-------- Given data --------
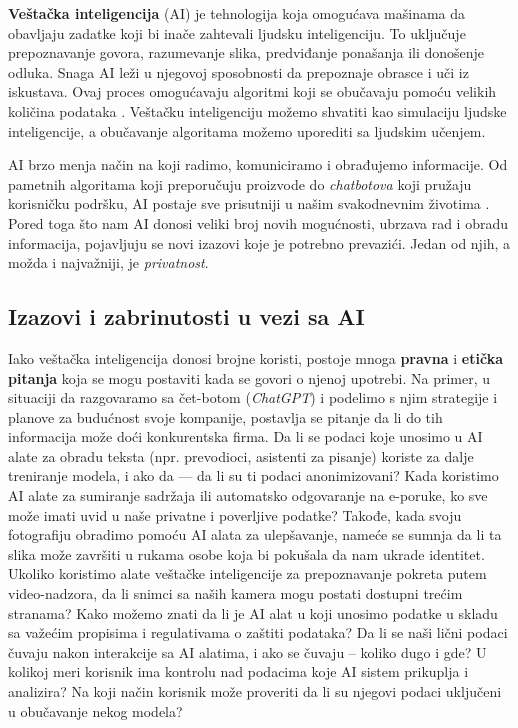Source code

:\documentclass[a4paper,12pt]{article}
\begin{document}
\textbf{Veštačka inteligencija} (AI) je tehnologija koja omogućava mašinama da obavljaju zadatke koji bi inače zahtevali ljudsku inteligenciju. To uključuje prepoznavanje govora, razumevanje slika, predviđanje ponašanja ili donošenje odluka. Snaga AI leži u njegovoj sposobnosti da prepoznaje obrasce i uči iz iskustava. Ovaj proces omogućavaju algoritmi koji se obučavaju pomoću velikih količina podataka \cite{whitevision_ai_privacy}. Veštačku inteligenciju možemo shvatiti kao simulaciju ljudske inteligencije, a obučavanje algoritama možemo uporediti sa ljudskim učenjem.

AI brzo menja način na koji radimo, komuniciramo i obrađujemo informacije. Od pametnih algoritama koji preporučuju proizvode do \textit{chatbotova} koji pružaju korisničku podršku, AI postaje sve prisutniji u našim svakodnevnim životima \cite{whitevision_ai_privacy}. Pored toga što nam AI donosi veliki broj novih mogućnosti, ubrzava rad i obradu informacija, pojavljuju se novi izazovi koje je potrebno prevazići. Jedan od njih, a možda i najvažniji, je \textit{privatnost}.

\subsection{Izazovi i zabrinutosti u vezi sa AI}


Iako veštačka inteligencija donosi brojne koristi, postoje mnoga \textbf{pravna} i \textbf{etička pitanja} koja se mogu postaviti kada se govori o njenoj upotrebi. Na primer, u situaciji da razgovaramo sa čet-botom (\textit{ChatGPT}) i podelimo s njim strategije i planove za budućnost svoje kompanije, postavlja se pitanje da li do tih informacija može doći konkurentska firma. Da li se podaci koje unosimo u AI alate za obradu teksta (npr. prevodioci, asistenti za pisanje) koriste za dalje treniranje modela, i ako da — da li su ti podaci anonimizovani? Kada koristimo AI alate za sumiranje sadržaja ili automatsko odgovaranje na e-poruke, ko sve može imati uvid u naše privatne i poverljive podatke? Takođe, kada svoju fotografiju obradimo pomoću AI alata za ulepšavanje, nameće se sumnja da li ta slika može završiti u rukama osobe koja bi pokušala da nam ukrade identitet. Ukoliko koristimo alate veštačke inteligencije za prepoznavanje pokreta putem video-nadzora, da li snimci sa naših kamera mogu postati dostupni trećim stranama? Kako možemo znati da li je AI alat u koji unosimo podatke u skladu sa važećim propisima i regulativama o zaštiti podataka? Da li se naši lični podaci čuvaju nakon interakcije sa AI alatima, i ako se čuvaju – koliko dugo i gde? U kolikoj meri korisnik ima kontrolu nad podacima koje AI sistem prikuplja i analizira? Na koji način korisnik može proveriti da li su njegovi podaci uključeni u obučavanje nekog modela?
\end{document}
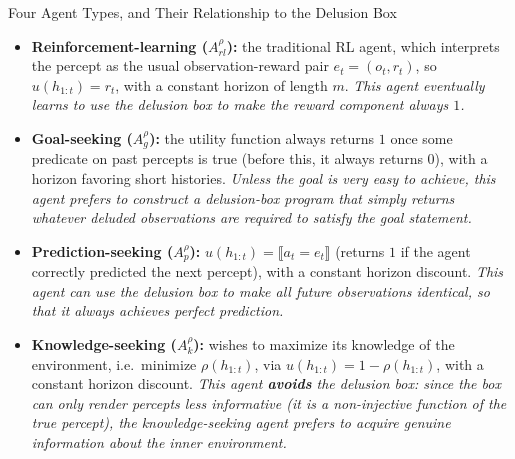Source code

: \documentclass[aspectratio=169,10pt]{beamer}
\begin{document}
\begin{frame}{Four Agent Types, and Their Relationship to the Delusion Box}
  \begin{itemize}
    \item \textbf{Reinforcement-learning ($A^\rho_{rl}$):} the traditional
      RL agent, which interprets the percept as the usual
      observation-reward pair $e_t=(o_t,r_t)$, so $u(h_{1:t})=r_t$, with a
      constant horizon of length $m$. \emph{This agent eventually learns
      to use the delusion box to make the reward component always $1$.}
    \item \textbf{Goal-seeking ($A^\rho_g$):} the utility function always
      returns $1$ once some predicate on past percepts is true (before
      this, it always returns $0$), with a horizon favoring short
      histories. \emph{Unless the goal is very easy to achieve, this agent
      prefers to construct a delusion-box program that simply returns
      whatever deluded observations are required to satisfy the goal
      statement.}
    \item \textbf{Prediction-seeking ($A^\rho_p$):} $u(h_{1:t}) =
      \llbracket a_t=e_t\rrbracket$ (returns $1$ if the agent correctly
      predicted the next percept), with a constant horizon discount.
      \emph{This agent can use the delusion box to make all future
      observations identical, so that it always achieves perfect
      prediction.}
    \item \textbf{Knowledge-seeking ($A^\rho_k$):} wishes to maximize its
      knowledge of the environment, i.e.\ minimize $\rho(h_{1:t})$, via
      $u(h_{1:t})=1-\rho(h_{1:t})$, with a constant horizon discount.
      \emph{This agent \textbf{avoids} the delusion box: since the box can
      only render percepts \emph{less} informative (it is a non-injective
      function of the true percept), the knowledge-seeking agent prefers
      to acquire genuine information about the inner environment.}
  \end{itemize}
\end{frame}
\end{document}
--------
*Problem to work on*
Set down only the lines above that fall between the line holding "utility function always" and the line holding "prefers to construct", inclusive, keeping each exact.

*Result for this task*
    \item \textbf{Goal-seeking ($A^\rho_g$):} the utility function always
      returns $1$ once some predicate on past percepts is true (before
      this, it always returns $0$), with a horizon favoring short
      histories. \emph{Unless the goal is very easy to achieve, this agent
      prefers to construct a delusion-box program that simply returns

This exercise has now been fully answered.